SIGNIFICANCE AND USE 5.1 The converted file will be organized in a specific structure to reflect the relationship between the in-process monitoring data with the quality of the printing process. 5.2 This standard file structure will help ensure the data compatibility across various printing systems, analyses, and illustration software. It aims to be self-explaining and easy to use to accommodate data sharing in a large base of users. 5.3 The converted file can be used for the evaluation of printing quality and the detections of defects and anomalies. SCOPE 1.1 This guide provides standardized procedures and requirements for converting acquired in-process monitoring data into one file representing the printing process of powder bed fusion (PBF) for quality evaluation. 1.2 Many of the operational descriptions included in this guide are intended as general overviews.

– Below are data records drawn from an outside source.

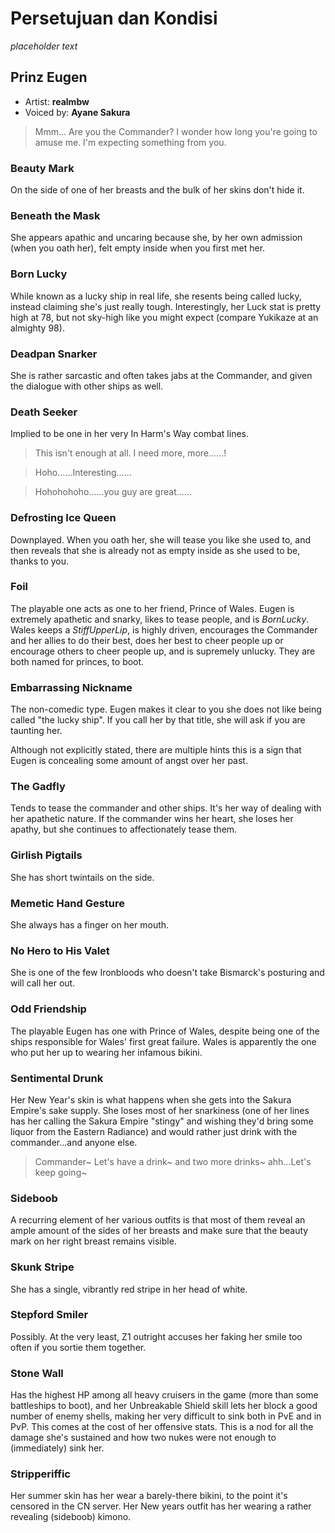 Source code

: # Persetujuan dan Kondisi

*placeholder text*

## Prinz Eugen

  - Artist: **realmbw**
  - Voiced by: **Ayane Sakura**

> Mmm… Are you the Commander? I wonder how long you're going to amuse me. I'm
> expecting something from you.

### Beauty Mark

On the side of one of her breasts and the bulk of her skins don't hide it.

### Beneath the Mask

She appears apathic and uncaring because she, by her own admission (when you
oath her), felt empty inside when you first met her.

### Born Lucky

While known as a lucky ship in real life, she resents being called lucky,
instead claiming she's just really tough. Interestingly, her Luck stat is pretty
high at 78, but not sky-high like you might expect (compare Yukikaze at an
almighty 98).

### Deadpan Snarker

She is rather sarcastic and often takes jabs at the Commander, and given the
dialogue with other ships as well.

### Death Seeker

Implied to be one in her very In Harm's Way combat lines.

> This isn't enough at all. I need more, more......!

> Hoho......Interesting......

> Hohohohoho......you guy are great......

### Defrosting Ice Queen

Downplayed. When you oath her, she will tease you like she used to, and then
reveals that she is already not as empty inside as she used to be, thanks to
you.

### Foil

The playable one acts as one to her friend, Prince of Wales. Eugen is extremely
apathetic and snarky, likes to tease people, and is *BornLucky*. Wales keeps a
*StiffUpperLip*, is highly driven, encourages the Commander and her allies to do
their best, does her best to cheer people up or encourage others to cheer people
up, and is supremely unlucky. They are both named for princes, to boot.

### Embarrassing Nickname

The non-comedic type. Eugen makes it clear to you she does not like being called
"the lucky ship". If you call her by that title, she will ask if you are
taunting her.

Although not explicitly stated, there are multiple hints this is a sign that
Eugen is concealing some amount of angst over her past.

### The Gadfly

Tends to tease the commander and other ships. It's her way of dealing with her
apathetic nature. If the commander wins her heart, she loses her apathy, but she
continues to affectionately tease them.

### Girlish Pigtails

She has short twintails on the side.

### Memetic Hand Gesture

She always has a finger on her mouth.

### No Hero to His Valet

She is one of the few Ironbloods who doesn't take Bismarck's posturing and will
call her out.

### Odd Friendship

The playable Eugen has one with Prince of Wales, despite being one of the ships
responsible for Wales' first great failure. Wales is apparently the one who put
her up to wearing her infamous bikini.

### Sentimental Drunk

Her New Year's skin is what happens when she gets into the Sakura Empire's sake
supply. She loses most of her snarkiness (one of her lines has her calling the
Sakura Empire "stingy" and wishing they'd bring some liquor from the Eastern
Radiance) and would rather just drink with the commander...and anyone else.

  > Commander~ Let's have a drink~ and two more drinks~ ahh...Let's keep going~

### Sideboob

A recurring element of her various outfits is that most of them reveal an ample
amount of the sides of her breasts and make sure that the beauty mark on her
right breast remains visible.

### Skunk Stripe

She has a single, vibrantly red stripe in her head of white.

### Stepford Smiler

Possibly. At the very least, Z1 outright accuses her faking her smile too often
if you sortie them together.

### Stone Wall

Has the highest HP among all heavy cruisers in the game (more than some
battleships to boot), and her Unbreakable Shield skill lets her block a good
number of enemy shells, making her very difficult to sink both in PvE and in
PvP. This comes at the cost of her offensive stats. This is a nod for all the
damage she's sustained and how two nukes were not enough to (immediately) sink
her.

### Stripperiffic

Her summer skin has her wear a barely-there bikini, to the point it's censored
in the CN server. Her New years outfit has her wearing a rather revealing
(sideboob) kimono.
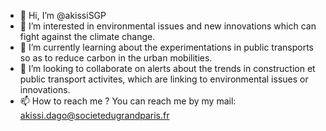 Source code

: - 👋 Hi, I’m @akissiSGP
- 👀 I’m interested in environmental issues and new innovations which can fight against the climate change.
- 🌱 I’m currently learning about the experimentations in public transports so as to reduce carbon in the urban mobilities.
- 💞️ I’m looking to collaborate on alerts about the trends in construction et public transport activites, which are linking to environmental issues or innovations.
- 📫 How to reach me ? You can reach me by my mail: akissi.dago@societedugrandparis.fr 

<!---
akissiSGP/akissiSGP is a ✨ special ✨ repository because its `README.md` (this file) appears on your GitHub profile.
You can click the Preview link to take a look at your changes.
--->
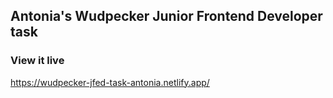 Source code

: ## Antonia's Wudpecker Junior Frontend Developer task


### View it live
https://wudpecker-jfed-task-antonia.netlify.app/
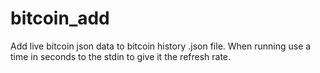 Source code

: # bitcoin_add
Add live bitcoin json data to bitcoin history .json file.
When running use a time in seconds to the stdin to give it the refresh rate.
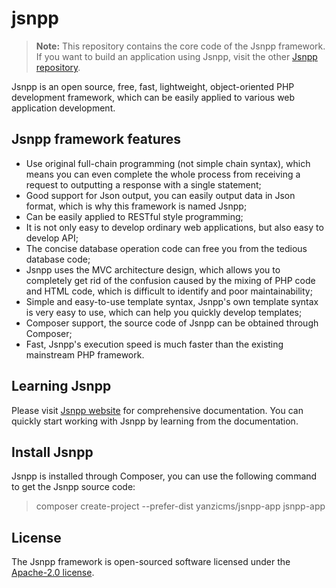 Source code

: # jsnpp #

> **Note:** This repository contains the core code of the Jsnpp framework. If you want to build an application using Jsnpp, visit the other [Jsnpp repository](https://github.com/yanzicms/jsnpp-app).

Jsnpp is an open source, free, fast, lightweight, object-oriented PHP development framework, which can be easily applied to various web application development. 

## Jsnpp framework features ##

- Use original full-chain programming (not simple chain syntax), which means you can even complete the whole process from receiving a request to outputting a response with a single statement;
- Good support for Json output, you can easily output data in Json format, which is why this framework is named Jsnpp;
- Can be easily applied to RESTful style programming;
- It is not only easy to develop ordinary web applications, but also easy to develop API;
- The concise database operation code can free you from the tedious database code;
- Jsnpp uses the MVC architecture design, which allows you to completely get rid of the confusion caused by the mixing of PHP code and HTML code, which is difficult to identify and poor maintainability;
- Simple and easy-to-use template syntax, Jsnpp's own template syntax is very easy to use, which can help you quickly develop templates;
- Composer support, the source code of Jsnpp can be obtained through Composer;
- Fast, Jsnpp's execution speed is much faster than the existing mainstream PHP framework. 

## Learning Jsnpp ##

Please visit [Jsnpp website](http://www.jsnpp.com) for comprehensive documentation. You can quickly start working with Jsnpp by learning from the documentation. 

## Install Jsnpp ##

Jsnpp is installed through Composer, you can use the following command to get the Jsnpp source code: 

> composer create-project --prefer-dist yanzicms/jsnpp-app jsnpp-app

## License ##

The Jsnpp framework is open-sourced software licensed under the [Apache-2.0 license](http://www.apache.org/licenses/LICENSE-2.0). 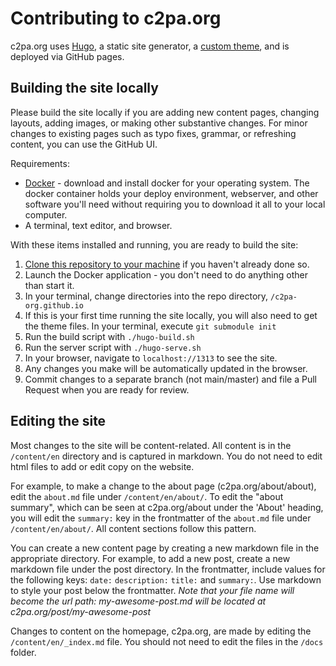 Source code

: # Contributing to c2pa.org

c2pa.org uses [Hugo][hugo], a static site generator, a [custom theme][c2pa_theme], and is deployed via GitHub pages.

## Building the site locally

Please build the site locally if you are adding new content pages, changing layouts, adding images, or making other substantive changes.
For minor changes to existing pages such as typo fixes, grammar, or refreshing content, you can use the GitHub UI.

Requirements:

- [Docker][docker] - download and install docker for your operating system. The docker container holds your deploy environment, webserver, and other software you'll need without requiring you to download it all to your local computer.
- A terminal, text editor, and browser.

With these items installed and running, you are ready to build the site:

1. [Clone this repository to your machine][clone] if you haven't already done so.
1. Launch the Docker application - you don't need to do anything other than start it.
1. In your terminal, change directories into the repo directory, `/c2pa-org.github.io`
1. If this is your first time running the site locally, you will also need to get the theme files. In your terminal, execute `git submodule init`
1. Run the build script with `./hugo-build.sh`
1. Run the server script with `./hugo-serve.sh`
1. In your browser, navigate to `localhost://1313` to see the site.
1. Any changes you make will be automatically updated in the browser.
1. Commit changes to a separate branch (not main/master) and file a Pull Request when you are ready for review.

## Editing the site

Most changes to the site will be content-related. All content is in the `/content/en` directory and is captured in markdown. You do not need to edit html files to add or edit copy on the website.

For example, to make a change to the about page (c2pa.org/about/about), edit the `about.md` file under `/content/en/about/`. To edit the "about summary", which can be seen at c2pa.org/about under the 'About' heading, you will edit the `summary:` key in the frontmatter of the `about.md` file under `/content/en/about/`. All content sections follow this pattern.

You can create a new content page by creating a new markdown file in the appropriate directory. For example, to add a new post, create a new markdown file under the post directory. In the frontmatter, include values for the following keys: `date:` `description:` `title:` and `summary:`. Use markdown to style your post below the frontmatter. _Note that your file name will become the url path: my-awesome-post.md will be located at c2pa.org/post/my-awesome-post_

Changes to content on the homepage, c2pa.org, are made by editing the `/content/en/_index.md` file. You should not need to edit the files in the `/docs` folder.

[hugo]: https://gohugo.io/
[c2pa_theme]: themes/hugo-theme-c2pa
[docker]: https://www.docker.com/
[clone]: https://docs.github.com/en/github/creating-cloning-and-archiving-repositories/cloning-a-repository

They may not present the detailed information required. 1.3 This guide covers: 1.3.1 Data registration, 1.3.2 Extraction of in-process data, and 1.3.3 File conversion and visualization. 1.4 This standard does not purport to address all of the safety concerns, if any, associated with its use. It is the responsibility of the user of this standard to establish appropriate safety, health, and environmental practices and determine the applicability of regulatory limitations prior to use. 1.5 This international standard was developed in accordance with internationally recognized principles on standardization established in the Decision on Principles for the Development of International Standards, Guides and Recommendations issued by the World Trade Organization Technical Barriers to Trade (TBT) Committee.

ASTM F3605-23 is classified under the following ICS (International Classification for Standards) categories: 25.030 - Additive manufacturing; 35.240.50 - IT applications in industry. The ICS classification helps identify the subject area and facilitates finding related standards.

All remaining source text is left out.